Here is some information on configuring the harddrives on a hadoop cluster:
Space needed: Take amount of data, multiply by 3 (replication), factor in percentage reduction via compression. Then add about 30% for Hadoop operating space and overhead
Hadoop utilizes replication to protect against data loss and unavailability during disk or node outages. Thus, data node disks should be configured as JBOD. There is no need for RAID configurations for Hadoop cluster data nodes as redundancy is achieved through block replication.
For the Name Node, the recommendation is to design redundancy into the hardware configuration to protect from the server going down. Thus configuring NameNode disks as RAID is a good idea.
When scaling out hard drive space, you will have the option to add more disks to each node or to add more nodes themselves. With Hadoop, it is recommended to scale out by adding nodes than to scale out by making each machine more powerful. Adding more nodes means that replicas will be further spread out and thus will increase read/write performance, as the average network hops to get to a block in HDFS will decrease.

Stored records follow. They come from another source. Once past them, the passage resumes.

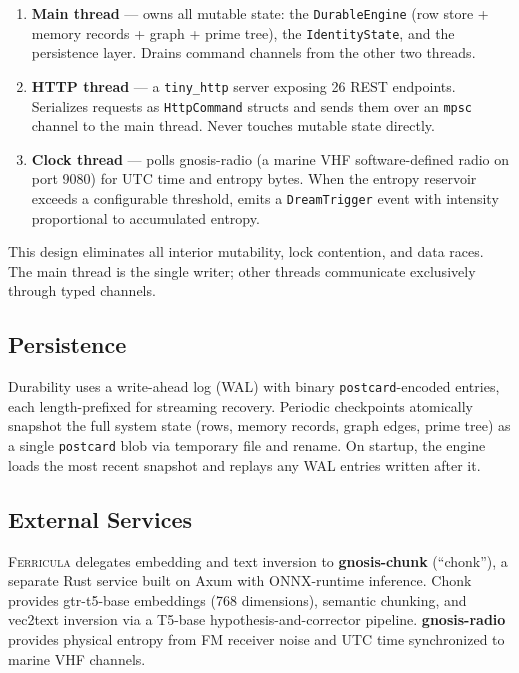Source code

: \documentclass[twocolumn,10pt]{article}
\begin{document}
\begin{enumerate}[leftmargin=*,itemsep=2pt]
\item \textbf{Main thread} --- owns all mutable state: the
  \texttt{DurableEngine} (row store + memory records + graph + prime
  tree), the \texttt{IdentityState}, and the persistence layer.
  Drains command channels from the other two threads.
\item \textbf{HTTP thread} --- a \texttt{tiny\_http} server exposing
  26 REST endpoints.  Serializes requests as \texttt{HttpCommand}
  structs and sends them over an \texttt{mpsc} channel to the main
  thread.  Never touches mutable state directly.
\item \textbf{Clock thread} --- polls gnosis-radio (a marine VHF
  software-defined radio on port 9080) for UTC time and entropy bytes.
  When the entropy reservoir exceeds a configurable threshold,
  emits a \texttt{DreamTrigger} event with intensity proportional
  to accumulated entropy.
\end{enumerate}

\noindent
This design eliminates all interior mutability, lock contention, and
data races.  The main thread is the single writer; other threads
communicate exclusively through typed channels.

\subsection{Persistence}

Durability uses a write-ahead log (WAL) with binary
\texttt{postcard}-encoded entries, each length-prefixed for streaming
recovery.  Periodic checkpoints atomically snapshot the full system
state (rows, memory records, graph edges, prime tree) as a single
\texttt{postcard} blob via temporary file and rename.  On startup,
the engine loads the most recent snapshot and replays any WAL entries
written after it.

\subsection{External Services}

\textsc{Ferricula} delegates embedding and text inversion to
\textbf{gnosis-chunk} (``chonk''), a separate Rust service built on
Axum with ONNX-runtime inference.  Chonk provides gtr-t5-base embeddings
(768 dimensions), semantic chunking, and vec2text inversion via a T5-base
hypothesis-and-corrector pipeline.  \textbf{gnosis-radio} provides
physical entropy from FM receiver noise and UTC time synchronized to
marine VHF channels.
\end{document}
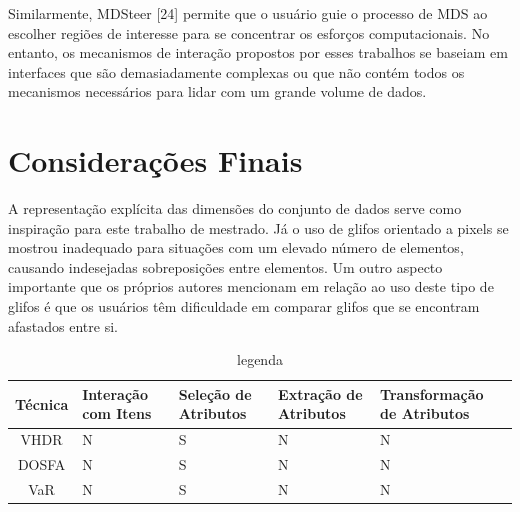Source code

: Similarmente, MDSteer [24] permite que o usuário guie o processo de MDS ao escolher regiões de interesse para se concentrar os esforços computacionais. No entanto, os mecanismos de interação propostos por esses trabalhos se baseiam em interfaces que são demasiadamente complexas ou que não contém todos os mecanismos necessários para lidar com um grande volume de dados.

\section{Considerações Finais}

A representação explícita das dimensões do conjunto de dados serve como inspiração para este trabalho de mestrado. Já o uso de glifos orientado a pixels se mostrou inadequado para situações com um elevado número de elementos, causando indesejadas sobreposições entre elementos. Um outro aspecto importante que os próprios autores mencionam em relação ao uso deste tipo de  glifos é que os usuários têm dificuldade em comparar glifos que se encontram afastados entre si. 

\begin{table}
    \centering
    \caption {legenda}
    \begin{tabular}{|c|C{2cm}|C{2cm}|C{2.5cm}|C{3cm}|}
        \hline
        \textbf{Técnica} & 
        \textbf{Interação com Itens} & 
        \textbf{Seleção de Atributos} &
        \textbf{Extração de Atributos} &
        \textbf{Transformação de Atributos}
        \\ \hline
        VHDR    & N & S & N & N \\
        DOSFA   & N & S & N & N \\
        VaR     & N & S & N & N \\
        \hline
    \end{tabular}
\end{table}




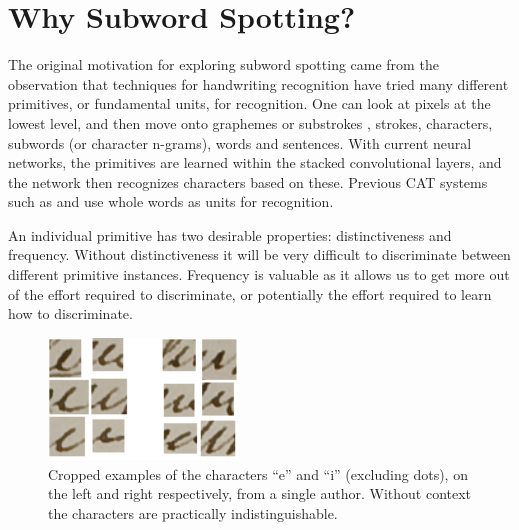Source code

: \documentclass[ms,electronic,twosidetoc,letterpaper,chaptercenter,parttop,lof,lot]{byumsphd}
\begin{document}

\section{Why Subword Spotting?}

The original motivation for exploring subword spotting came from the observation that techniques for handwriting recognition have tried many different primitives, or fundamental units, for recognition. One can look at pixels at the lowest level, and then move onto graphemes or substrokes \cite{liang2012}, strokes, characters, subwords (or character n-grams), words and sentences. With current neural networks, the primitives are learned within the stacked convolutional layers, and the network then recognizes characters based on these. Previous CAT systems such as \cite{Clawson2014} and \cite{Zagoris2015} use whole words as units for recognition. 



An individual primitive has two desirable properties: distinctiveness and frequency. Without distinctiveness it will be very difficult to discriminate between different primitive instances. Frequency is valuable as it allows us to get more out of the effort required to discriminate, or potentially the effort required to learn how to discriminate.

\begin{figure}
    \centering
    \includegraphics[width=0.45\textwidth]{ei}
    \caption{Cropped examples of the characters ``e'' and ``i'' (excluding dots), on the left and right respectively, from a single author. Without context the characters are practically indistinguishable.}
    \label{fig:ei}
\end{figure}
\end{document}
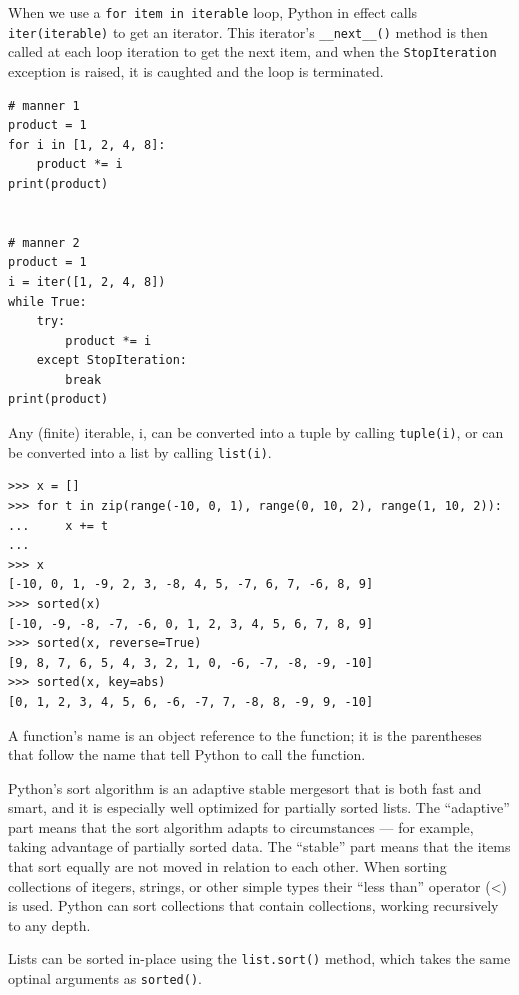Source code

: When we use a \verb|for item in iterable| loop, Python in effect calls \verb|iter(iterable)| to get an iterator.
This iterator's \verb|__next__()| method is then called at each loop iteration to get the next item, and when the \verb|StopIteration| exception is raised, it is caughted and the loop is terminated.



\begin{lstlisting}
# manner 1
product = 1
for i in [1, 2, 4, 8]:
    product *= i
print(product)


# manner 2
product = 1
i = iter([1, 2, 4, 8])
while True:
    try:
        product *= i
    except StopIteration:
        break
print(product)  
\end{lstlisting}



Any (finite) iterable, i, can be converted into a tuple by calling \verb|tuple(i)|, or can be converted into a list by calling \verb|list(i)|.




\begin{lstlisting}
>>> x = []
>>> for t in zip(range(-10, 0, 1), range(0, 10, 2), range(1, 10, 2)):
...     x += t
... 
>>> x
[-10, 0, 1, -9, 2, 3, -8, 4, 5, -7, 6, 7, -6, 8, 9]
>>> sorted(x)
[-10, -9, -8, -7, -6, 0, 1, 2, 3, 4, 5, 6, 7, 8, 9]
>>> sorted(x, reverse=True)
[9, 8, 7, 6, 5, 4, 3, 2, 1, 0, -6, -7, -8, -9, -10]
>>> sorted(x, key=abs)
[0, 1, 2, 3, 4, 5, 6, -6, -7, 7, -8, 8, -9, 9, -10]  
\end{lstlisting}


\begin{tcolorbox}
  A function's name is an object reference to the function;
  it is the parentheses that follow the name that tell Python to call the function.
\end{tcolorbox}


Python's sort algorithm is an adaptive stable mergesort that is both fast and smart, and it is especially well optimized for partially sorted lists.
The ``adaptive'' part means that the sort algorithm adapts to circumstances --- for example, taking advantage of partially sorted data.
The ``stable'' part means that the items that sort equally are not moved in relation to each other.
When sorting collections of itegers, strings, or other simple types their ``less than'' operator (<) is used.
Python can sort collections that contain collections, working recursively to any depth.



Lists can be sorted in-place using the \verb|list.sort()| method, which takes the same optinal arguments as \verb|sorted()|.


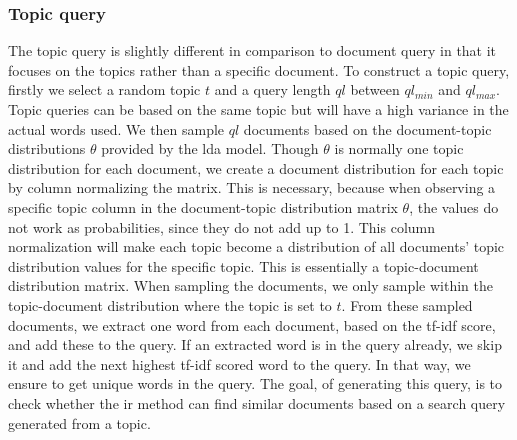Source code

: \subsubsection{Topic query}\label{subsec:query_gen_top}
The topic query is slightly different in comparison to document query in that it focuses on the topics rather than a specific document.
To construct a topic query, firstly we select a random topic $t$ and a query length $ql$ between $ql_{min}$ and $ql_{max}$.
Topic queries can be based on the same topic but will have a high variance in the actual words used.
We then sample $ql$ documents based on the document-topic distributions $\theta$ provided by the \gls{lda} model.
Though $\theta$ is normally one topic distribution for each document, we create a document distribution for each topic by column normalizing the matrix.
This is necessary, because when observing a specific topic column in the document-topic distribution matrix $\theta$, the values do not work as probabilities, since they do not add up to 1.
This column normalization will make each topic become a distribution of all documents' topic distribution values for the specific topic.
This is essentially a topic-document distribution matrix.
When sampling the documents, we only sample within the topic-document distribution where the topic is set to $t$.
From these sampled documents, we extract one word from each document, based on the \gls{tf-idf} score, and add these to the query.
If an extracted word is in the query already, we skip it and add the next highest \gls{tf-idf} scored word to the query.
In that way, we ensure to get unique words in the query.
The goal, of generating this query, is to check whether the \gls{ir} method can find similar documents based on a search query generated from a topic.

 
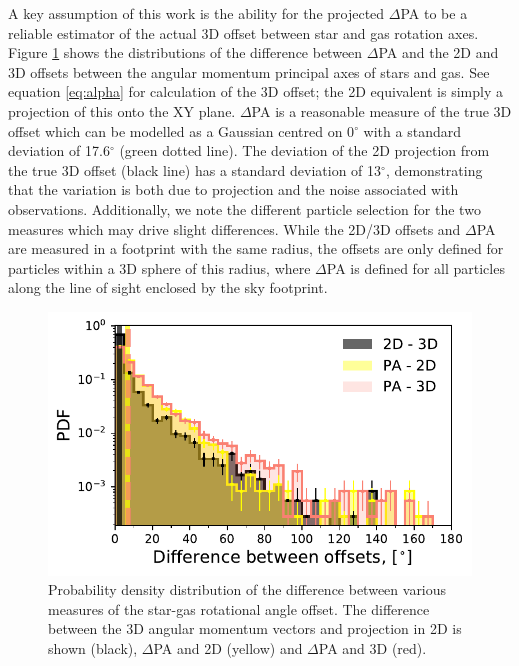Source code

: A key assumption of this work is the ability for the projected $\Delta$PA to be a reliable estimator of the actual 3D offset between star and gas rotation axes. Figure \ref{fig:PA_residual} shows the distributions of the difference between $\Delta$PA and the 2D and 3D offsets between the angular momentum principal axes of stars and gas. See equation \ref{eq:alpha} for calculation of the 3D offset; the 2D equivalent is simply a projection of this onto the XY plane. $\Delta$PA is a reasonable measure of the true 3D offset which can be modelled as a Gaussian centred on 0$^{\circ}$ with a standard deviation of 17.6$^{\circ}$ (green dotted line). The deviation of the 2D projection from the true 3D offset (black line) has a standard deviation of 13$^{\circ}$, demonstrating that the variation is both due to projection and the noise associated with observations. Additionally, we note the different particle selection for the two measures which may drive slight differences. While the 2D/3D offsets and $\Delta$PA are measured in a footprint with the same radius, the offsets are only defined for particles within a 3D sphere of this radius, where $\Delta$PA is defined for all particles along the line of sight enclosed by the sky footprint. 

\begin{figure}
    \centering
	\includegraphics[width=0.7\linewidth]{misalignment_TNG/PA_alpha_resid_hist.pdf}
    \caption{Probability density distribution of the difference between various measures of the star-gas rotational angle offset. The difference between the 3D angular momentum vectors and projection in 2D is shown (black), $\Delta$PA and 2D (yellow) and $\Delta$PA and 3D (red).}
    \label{fig:PA_residual}
\end{figure}

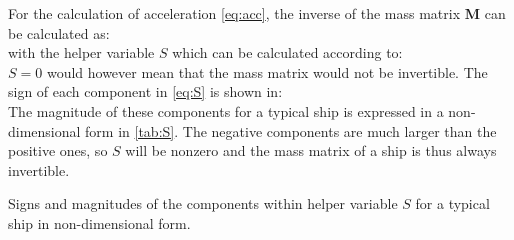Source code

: For the calculation of acceleration \autoref{eq:acc}, the inverse of the mass matrix $\mathbf{M}$ can be calculated as:
\begin{equation}
    \label{eq:M_inv}
    
\end{equation}
with the helper variable $S$ which can be calculated according to: 
\begin{equation}
    \label{eq:S}
    
\end{equation}
$S=0$ would however mean that the mass matrix would not be invertible. The sign of each component in \autoref{eq:S} is shown in:
\begin{equation}
    \label{eq:S_sign}
    
\end{equation}
The magnitude of these components for a typical ship is expressed in a non-dimensional form in \autoref{tab:S}. The negative components are much larger than the positive ones, so $S$ will be nonzero and the mass matrix of a ship is thus always invertible.      
\begin{table}[h]
    \centering
    \small
    \caption{Signs and magnitudes of the components within helper variable $S$ for a typical ship in non-dimensional form.}
    \label{tab:S}
\end{table}
\FloatBarrier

SSD – HDFS has not been designed to take advantage of SSD disk I/O speeds. In most cases, performance bottleneck for Hadoop clusters is not disk latencies, but is network I/O or RAM amounts. The cost of larger SSD drives are still expensive and that expense is not worth the benefit to a Hadoop data node
When configuring the disks – set noatime to improve read/write performance, and do not use LVM to make the disks appear as one.